The estimate of the AUC of the model that combines gestational age,
sFlt-1 MoM and NT-proBNP was significantly greater (p= 0.031) than the
estimate of the AUC of the model without NT-proBNP (Figure 3, right
panel). Therefore, the selected model for the prognostic prediction tool
included gestational age, sFlt-1 MoM and NT-proBNP. Description and
predictions of the selected model for each possible value are summarized
in Table S3 and Figure S1 (supporting information), respectively.
There were no significant differences between the AUC of the raw value
marker model that combines gestational age, sFlt-1/PlGF ratio and
NT-proBNP and the gestational age-adjusted model that includes
gestational age and sFlt-1 MoM and NT-proBNP (p= 0.648).
Subgroup analysis
Prediction ability of the model that combines gestational age and sFlt-1
MoM and NT-proBNP did not differ from the model without NT-proBNP in
pregnancies with intrauterine growth restriction (p= 0.200) or chronic
hypertension (p= 0.361).
Model performance
The area under the AUC for early-onset pre-eclampsia diagnosis leading
to delivery within one week was 0.882 (95% CI 0.822-0.934) for the
model that combines gestational age, sFlt-1 MoM and NT-proBNP and 0.826
(95% CI 0.752-0.892) for the model that combines sFlt-1/PlGF ratio raw
values and gestational age model (P = 0.044).
At a 5% false positive rate cut-off level the model that combines
gestational age, sFlt-1 MoM and NT-proBNP reached a detection rate of
59.6%, which was significantly greater (p= 0.001) than the model
without NT-proBNP (31.9%). At this cut-off level, the model with
NT-proBNP resulted positive in 16.9% of the sample and the likelihood
ratio of a positive test was 12.4 (95% CI: 6.0-25.3). In other words,
the odds of a developing the event is increased twelvefold when the
prognostic prediction tool result is positive.

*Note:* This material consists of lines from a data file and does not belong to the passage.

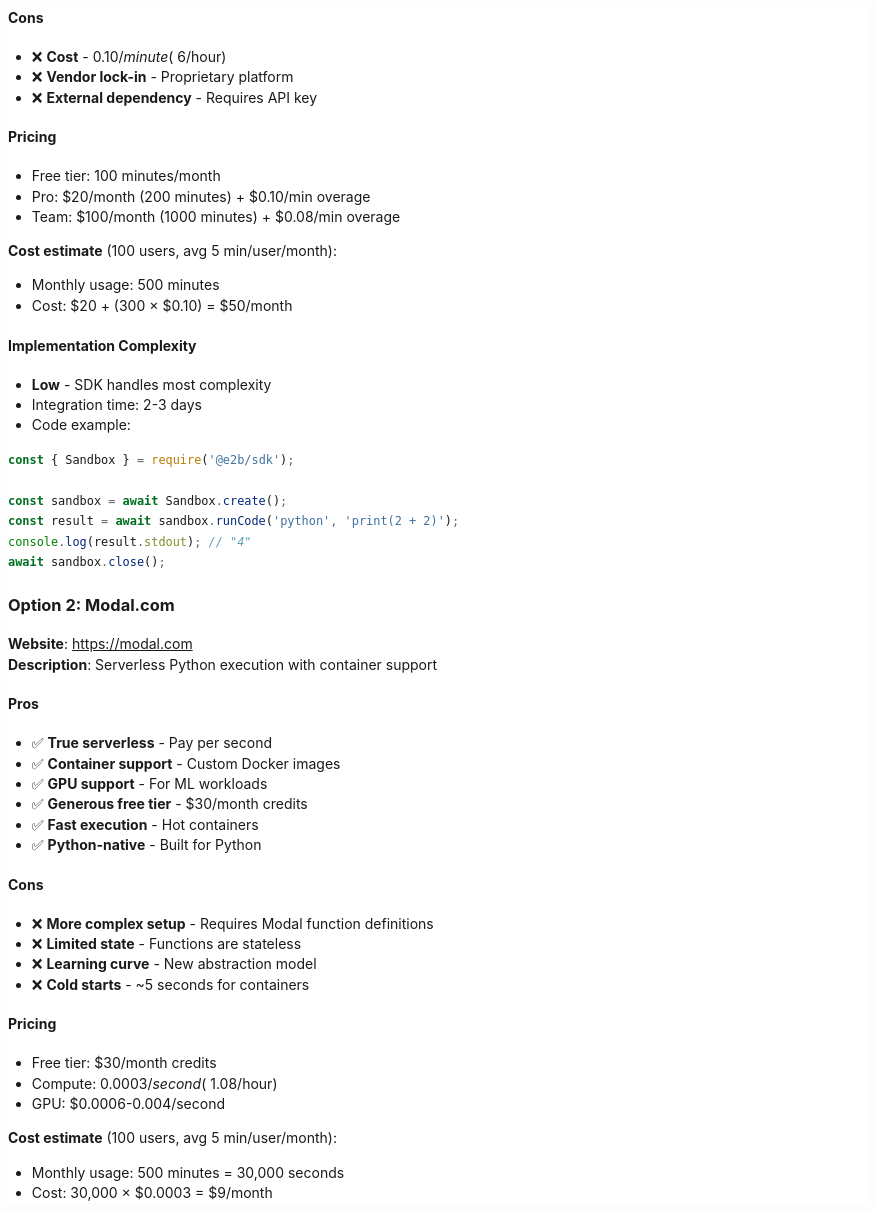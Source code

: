 #### Cons
- ❌ **Cost** - $0.10/minute (~$6/hour)
- ❌ **Vendor lock-in** - Proprietary platform
- ❌ **External dependency** - Requires API key

#### Pricing
- Free tier: 100 minutes/month
- Pro: $20/month (200 minutes) + $0.10/min overage
- Team: $100/month (1000 minutes) + $0.08/min overage

**Cost estimate** (100 users, avg 5 min/user/month):
- Monthly usage: 500 minutes
- Cost: $20 + (300 × $0.10) = $50/month

#### Implementation Complexity
- **Low** - SDK handles most complexity
- Integration time: 2-3 days
- Code example:
```javascript
const { Sandbox } = require('@e2b/sdk');

const sandbox = await Sandbox.create();
const result = await sandbox.runCode('python', 'print(2 + 2)');
console.log(result.stdout); // "4"
await sandbox.close();
```

### Option 2: Modal.com

**Website**: https://modal.com  
**Description**: Serverless Python execution with container support

#### Pros
- ✅ **True serverless** - Pay per second
- ✅ **Container support** - Custom Docker images
- ✅ **GPU support** - For ML workloads
- ✅ **Generous free tier** - $30/month credits
- ✅ **Fast execution** - Hot containers
- ✅ **Python-native** - Built for Python

#### Cons
- ❌ **More complex setup** - Requires Modal function definitions
- ❌ **Limited state** - Functions are stateless
- ❌ **Learning curve** - New abstraction model
- ❌ **Cold starts** - ~5 seconds for containers

#### Pricing
- Free tier: $30/month credits
- Compute: $0.0003/second (~$1.08/hour)
- GPU: $0.0006-0.004/second

**Cost estimate** (100 users, avg 5 min/user/month):
- Monthly usage: 500 minutes = 30,000 seconds
- Cost: 30,000 × $0.0003 = $9/month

At the sFlt-1/PlGF ratio 655 cut-off the detection ratio was 31.9%
(19.1-47.1) with false positive rate of 4.2% (1.7-8.5), predicting
early-onset pre-eclampsia diagnosis leading to delivery within one week.
With the same false positive rate, the detection rate with the
prognostic prediction tool was 53.2% (38.1-67.9) (P=0.03).
Globally, if we compare the application of the criteria based on the
sFlt-1/PlGF ratio cut-off value of 38 with the application of the
prognostic assessment tool (to pregnancies with an sFlt-1/PlGF ratio
above 38), the latter reduced the false positive rate from 34.9% to
1.7% increasing positive predictive value from 22.1% to 77.8%, at the
expense of including 33.9% inconclusive valid results (Table 1).